Three ways are supported for sequence-to-sequence task generation, including:

  1. Sequence-to-sequence generation tasks using only encoder models
  2. Sequence-to-sequence generation tasks using only the decoder model
  3. Sequence-to-sequence generation task with encoder+decoder model

Encoder model

We provide the encoder model to perform the seq2seq task, for example, Bert, Roberta, GLM, and so on.
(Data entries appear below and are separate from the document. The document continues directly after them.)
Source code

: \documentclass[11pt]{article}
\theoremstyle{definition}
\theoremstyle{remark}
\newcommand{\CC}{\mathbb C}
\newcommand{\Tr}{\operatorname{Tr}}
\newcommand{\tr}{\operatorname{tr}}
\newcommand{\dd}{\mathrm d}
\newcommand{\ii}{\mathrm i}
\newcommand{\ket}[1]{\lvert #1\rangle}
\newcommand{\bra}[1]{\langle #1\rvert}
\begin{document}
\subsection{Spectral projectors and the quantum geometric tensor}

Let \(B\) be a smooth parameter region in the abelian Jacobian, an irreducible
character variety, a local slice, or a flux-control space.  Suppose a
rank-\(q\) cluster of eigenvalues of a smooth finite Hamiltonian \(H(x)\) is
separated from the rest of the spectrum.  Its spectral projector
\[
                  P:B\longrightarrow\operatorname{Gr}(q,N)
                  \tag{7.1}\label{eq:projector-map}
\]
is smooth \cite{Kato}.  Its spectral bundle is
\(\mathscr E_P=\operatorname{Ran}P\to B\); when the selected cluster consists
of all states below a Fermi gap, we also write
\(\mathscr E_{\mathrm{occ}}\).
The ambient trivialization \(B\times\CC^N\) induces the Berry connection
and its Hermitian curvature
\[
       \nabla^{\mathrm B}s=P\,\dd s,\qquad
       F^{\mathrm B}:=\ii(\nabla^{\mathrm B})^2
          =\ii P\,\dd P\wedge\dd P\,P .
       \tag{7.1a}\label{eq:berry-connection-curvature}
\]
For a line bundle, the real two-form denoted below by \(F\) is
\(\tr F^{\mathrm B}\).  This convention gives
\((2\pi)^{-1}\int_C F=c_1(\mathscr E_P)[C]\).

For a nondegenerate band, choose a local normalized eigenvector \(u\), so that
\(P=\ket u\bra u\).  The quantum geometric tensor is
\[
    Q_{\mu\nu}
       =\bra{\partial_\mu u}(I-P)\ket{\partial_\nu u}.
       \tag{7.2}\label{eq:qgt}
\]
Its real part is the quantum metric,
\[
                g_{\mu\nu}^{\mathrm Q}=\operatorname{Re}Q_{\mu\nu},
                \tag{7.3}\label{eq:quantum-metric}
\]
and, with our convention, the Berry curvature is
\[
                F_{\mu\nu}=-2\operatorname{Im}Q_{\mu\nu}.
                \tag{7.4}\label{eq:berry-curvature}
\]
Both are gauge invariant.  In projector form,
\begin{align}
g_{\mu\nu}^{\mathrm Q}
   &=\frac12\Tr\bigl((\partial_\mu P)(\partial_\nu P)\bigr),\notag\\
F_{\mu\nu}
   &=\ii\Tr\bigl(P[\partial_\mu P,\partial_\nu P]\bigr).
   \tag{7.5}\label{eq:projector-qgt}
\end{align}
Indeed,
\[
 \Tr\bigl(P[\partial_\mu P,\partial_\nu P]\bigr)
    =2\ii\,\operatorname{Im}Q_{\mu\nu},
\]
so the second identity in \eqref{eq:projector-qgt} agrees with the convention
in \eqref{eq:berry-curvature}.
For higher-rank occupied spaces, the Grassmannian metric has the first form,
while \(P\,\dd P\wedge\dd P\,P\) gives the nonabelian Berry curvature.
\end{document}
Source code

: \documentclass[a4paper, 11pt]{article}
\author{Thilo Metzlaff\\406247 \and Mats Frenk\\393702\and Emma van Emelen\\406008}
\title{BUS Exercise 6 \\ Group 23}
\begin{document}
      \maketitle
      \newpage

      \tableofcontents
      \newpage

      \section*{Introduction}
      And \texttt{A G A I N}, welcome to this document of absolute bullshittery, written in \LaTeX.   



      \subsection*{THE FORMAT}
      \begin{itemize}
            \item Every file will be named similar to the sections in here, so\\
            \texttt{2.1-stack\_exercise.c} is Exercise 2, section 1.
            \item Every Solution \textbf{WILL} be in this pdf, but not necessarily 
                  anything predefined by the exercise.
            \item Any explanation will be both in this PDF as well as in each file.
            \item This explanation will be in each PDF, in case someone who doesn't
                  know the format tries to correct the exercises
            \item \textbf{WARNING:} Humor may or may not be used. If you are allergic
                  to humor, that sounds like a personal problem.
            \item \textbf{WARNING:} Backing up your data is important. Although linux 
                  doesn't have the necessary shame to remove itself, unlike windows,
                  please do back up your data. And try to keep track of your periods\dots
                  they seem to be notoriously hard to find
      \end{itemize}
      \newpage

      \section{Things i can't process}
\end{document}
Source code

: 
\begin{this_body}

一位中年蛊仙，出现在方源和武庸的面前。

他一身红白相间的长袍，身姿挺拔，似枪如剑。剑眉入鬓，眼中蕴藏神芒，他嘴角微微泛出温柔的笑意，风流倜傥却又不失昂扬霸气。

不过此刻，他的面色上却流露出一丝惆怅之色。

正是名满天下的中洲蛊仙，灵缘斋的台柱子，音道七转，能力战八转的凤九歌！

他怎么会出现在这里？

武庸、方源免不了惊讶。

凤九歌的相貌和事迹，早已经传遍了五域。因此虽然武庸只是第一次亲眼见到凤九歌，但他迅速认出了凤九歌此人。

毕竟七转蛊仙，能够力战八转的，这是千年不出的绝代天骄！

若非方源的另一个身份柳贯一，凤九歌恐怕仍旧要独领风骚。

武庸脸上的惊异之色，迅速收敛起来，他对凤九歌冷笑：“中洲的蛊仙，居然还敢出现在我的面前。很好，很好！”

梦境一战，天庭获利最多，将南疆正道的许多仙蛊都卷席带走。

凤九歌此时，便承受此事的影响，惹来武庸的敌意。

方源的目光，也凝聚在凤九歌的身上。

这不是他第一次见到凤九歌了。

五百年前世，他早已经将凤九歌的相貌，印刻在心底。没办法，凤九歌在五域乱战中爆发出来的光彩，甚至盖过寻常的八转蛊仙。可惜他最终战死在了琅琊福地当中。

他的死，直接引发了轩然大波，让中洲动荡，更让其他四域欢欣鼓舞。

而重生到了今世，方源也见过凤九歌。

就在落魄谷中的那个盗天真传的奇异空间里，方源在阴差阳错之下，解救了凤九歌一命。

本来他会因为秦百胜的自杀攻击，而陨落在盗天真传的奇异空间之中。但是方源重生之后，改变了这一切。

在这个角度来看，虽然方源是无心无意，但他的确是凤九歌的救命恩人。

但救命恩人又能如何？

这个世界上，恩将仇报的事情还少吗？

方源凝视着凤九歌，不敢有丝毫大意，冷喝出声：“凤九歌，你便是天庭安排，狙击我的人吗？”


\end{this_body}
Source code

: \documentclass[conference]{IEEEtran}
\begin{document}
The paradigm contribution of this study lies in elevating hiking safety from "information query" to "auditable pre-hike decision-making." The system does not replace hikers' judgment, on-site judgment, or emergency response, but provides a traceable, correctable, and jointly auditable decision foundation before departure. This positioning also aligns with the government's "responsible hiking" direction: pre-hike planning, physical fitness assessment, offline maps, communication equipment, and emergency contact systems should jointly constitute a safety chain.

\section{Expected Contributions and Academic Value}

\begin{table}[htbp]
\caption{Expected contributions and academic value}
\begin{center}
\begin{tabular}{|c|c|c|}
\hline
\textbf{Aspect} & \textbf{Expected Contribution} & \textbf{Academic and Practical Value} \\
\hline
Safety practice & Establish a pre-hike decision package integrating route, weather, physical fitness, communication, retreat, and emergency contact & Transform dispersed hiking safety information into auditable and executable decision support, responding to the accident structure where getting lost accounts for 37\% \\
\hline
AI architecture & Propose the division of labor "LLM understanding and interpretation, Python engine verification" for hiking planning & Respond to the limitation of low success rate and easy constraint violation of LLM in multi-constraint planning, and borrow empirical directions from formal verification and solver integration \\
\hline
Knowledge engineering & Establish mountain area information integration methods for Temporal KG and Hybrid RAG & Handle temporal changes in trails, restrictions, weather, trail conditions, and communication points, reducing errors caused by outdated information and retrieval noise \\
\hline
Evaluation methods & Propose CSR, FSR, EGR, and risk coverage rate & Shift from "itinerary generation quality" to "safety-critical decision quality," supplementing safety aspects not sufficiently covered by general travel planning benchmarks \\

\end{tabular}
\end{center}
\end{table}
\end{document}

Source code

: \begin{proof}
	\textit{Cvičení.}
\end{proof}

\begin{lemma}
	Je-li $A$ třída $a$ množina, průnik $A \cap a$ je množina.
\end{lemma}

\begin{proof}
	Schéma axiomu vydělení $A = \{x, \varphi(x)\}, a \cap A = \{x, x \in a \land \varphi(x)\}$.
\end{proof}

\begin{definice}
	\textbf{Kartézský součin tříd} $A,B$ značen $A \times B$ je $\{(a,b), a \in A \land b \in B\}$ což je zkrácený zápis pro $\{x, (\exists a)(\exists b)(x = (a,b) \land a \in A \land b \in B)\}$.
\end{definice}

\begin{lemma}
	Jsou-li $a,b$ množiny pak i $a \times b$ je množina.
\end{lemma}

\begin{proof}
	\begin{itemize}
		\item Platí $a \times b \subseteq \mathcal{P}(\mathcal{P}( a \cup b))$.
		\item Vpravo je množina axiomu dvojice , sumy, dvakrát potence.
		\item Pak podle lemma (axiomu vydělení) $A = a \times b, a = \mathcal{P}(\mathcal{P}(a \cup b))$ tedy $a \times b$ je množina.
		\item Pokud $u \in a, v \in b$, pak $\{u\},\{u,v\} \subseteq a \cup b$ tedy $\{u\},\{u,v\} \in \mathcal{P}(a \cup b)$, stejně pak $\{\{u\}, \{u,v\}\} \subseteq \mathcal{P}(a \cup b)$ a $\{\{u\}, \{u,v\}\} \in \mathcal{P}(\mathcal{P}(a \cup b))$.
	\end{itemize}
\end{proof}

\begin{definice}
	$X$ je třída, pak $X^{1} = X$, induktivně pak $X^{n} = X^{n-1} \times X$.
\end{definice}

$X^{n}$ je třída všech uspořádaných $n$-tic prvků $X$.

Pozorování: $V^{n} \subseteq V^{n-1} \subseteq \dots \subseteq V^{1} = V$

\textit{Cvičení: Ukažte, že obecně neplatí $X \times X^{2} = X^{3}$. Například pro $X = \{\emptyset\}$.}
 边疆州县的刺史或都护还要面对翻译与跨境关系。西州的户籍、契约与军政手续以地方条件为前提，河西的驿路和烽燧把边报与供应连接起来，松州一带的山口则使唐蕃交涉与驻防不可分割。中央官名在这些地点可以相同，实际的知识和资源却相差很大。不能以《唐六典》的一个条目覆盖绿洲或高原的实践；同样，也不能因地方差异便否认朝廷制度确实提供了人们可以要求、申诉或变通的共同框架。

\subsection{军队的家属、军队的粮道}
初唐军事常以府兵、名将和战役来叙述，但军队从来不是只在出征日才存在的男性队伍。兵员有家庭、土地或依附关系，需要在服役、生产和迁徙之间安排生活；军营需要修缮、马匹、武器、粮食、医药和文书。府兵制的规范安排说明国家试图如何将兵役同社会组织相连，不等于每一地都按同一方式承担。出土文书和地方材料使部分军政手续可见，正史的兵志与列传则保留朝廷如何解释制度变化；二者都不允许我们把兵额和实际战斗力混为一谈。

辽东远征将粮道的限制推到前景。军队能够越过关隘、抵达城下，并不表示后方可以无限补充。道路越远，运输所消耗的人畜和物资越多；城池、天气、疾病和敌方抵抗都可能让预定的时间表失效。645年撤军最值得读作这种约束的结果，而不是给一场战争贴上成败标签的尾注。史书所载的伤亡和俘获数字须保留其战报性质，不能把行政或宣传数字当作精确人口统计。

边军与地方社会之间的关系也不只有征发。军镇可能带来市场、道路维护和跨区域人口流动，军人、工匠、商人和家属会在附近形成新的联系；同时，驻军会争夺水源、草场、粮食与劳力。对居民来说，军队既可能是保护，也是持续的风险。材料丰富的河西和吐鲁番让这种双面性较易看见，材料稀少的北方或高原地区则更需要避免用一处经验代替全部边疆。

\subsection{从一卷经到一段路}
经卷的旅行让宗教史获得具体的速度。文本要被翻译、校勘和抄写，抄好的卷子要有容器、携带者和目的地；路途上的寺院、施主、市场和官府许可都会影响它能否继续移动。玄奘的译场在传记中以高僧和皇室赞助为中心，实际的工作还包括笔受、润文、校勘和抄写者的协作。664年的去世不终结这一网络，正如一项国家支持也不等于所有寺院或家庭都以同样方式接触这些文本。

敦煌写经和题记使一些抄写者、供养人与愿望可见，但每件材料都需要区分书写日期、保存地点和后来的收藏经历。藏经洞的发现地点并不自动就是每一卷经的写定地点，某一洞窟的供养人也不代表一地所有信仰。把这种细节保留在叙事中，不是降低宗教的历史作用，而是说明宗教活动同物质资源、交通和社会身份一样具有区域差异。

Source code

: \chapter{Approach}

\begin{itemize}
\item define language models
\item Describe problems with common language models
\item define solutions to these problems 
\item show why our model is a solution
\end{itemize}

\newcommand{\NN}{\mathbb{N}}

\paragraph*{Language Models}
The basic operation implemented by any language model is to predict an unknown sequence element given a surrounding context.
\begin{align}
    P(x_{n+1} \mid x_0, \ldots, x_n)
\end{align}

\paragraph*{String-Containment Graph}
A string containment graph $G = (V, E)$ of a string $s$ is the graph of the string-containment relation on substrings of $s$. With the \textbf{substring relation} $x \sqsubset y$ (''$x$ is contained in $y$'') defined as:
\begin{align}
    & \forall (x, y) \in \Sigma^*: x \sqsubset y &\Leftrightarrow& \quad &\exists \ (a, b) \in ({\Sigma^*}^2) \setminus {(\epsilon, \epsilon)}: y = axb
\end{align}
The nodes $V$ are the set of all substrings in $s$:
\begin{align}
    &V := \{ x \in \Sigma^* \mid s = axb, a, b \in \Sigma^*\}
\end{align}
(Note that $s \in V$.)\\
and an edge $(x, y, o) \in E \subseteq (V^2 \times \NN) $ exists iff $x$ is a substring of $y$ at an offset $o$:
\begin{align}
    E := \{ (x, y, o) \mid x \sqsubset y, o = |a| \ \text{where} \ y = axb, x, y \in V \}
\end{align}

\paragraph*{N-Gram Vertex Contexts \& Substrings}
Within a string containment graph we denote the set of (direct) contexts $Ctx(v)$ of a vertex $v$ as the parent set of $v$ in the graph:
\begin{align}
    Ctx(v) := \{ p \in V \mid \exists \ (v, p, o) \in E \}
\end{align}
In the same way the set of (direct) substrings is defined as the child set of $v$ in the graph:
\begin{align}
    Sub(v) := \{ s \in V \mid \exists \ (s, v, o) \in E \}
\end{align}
  1. Title Generation with RoBERTa model
  2. Title Generation with GLM model

We add a special attention mask in the encoder model at training process. (https://github.com/microsoft/unilm)

encoder_mask

The inputs to this model are two sentences: [cls] sentence_1 [sep] sentence_2 [sep].

Where, sentence_1 does not use mask, and sentence_2 uses autoregressive mask.

Decoder model

We also provide the decoder model for seq2seq task, such as gpt-2 models.

  1. Writing text with GPT-2 model

decoder_mask

Giving a start text, this model can be a good continuation of the text.

Encoder-Decoder model

We also provide the encoder-decoder model for seq2seq task, such as T5 models.

  1. Title Generation with T5 model

encoder_decoder_mask

Encoder only needs to encode once to get features, decoder continues to generate according to self and encoder features.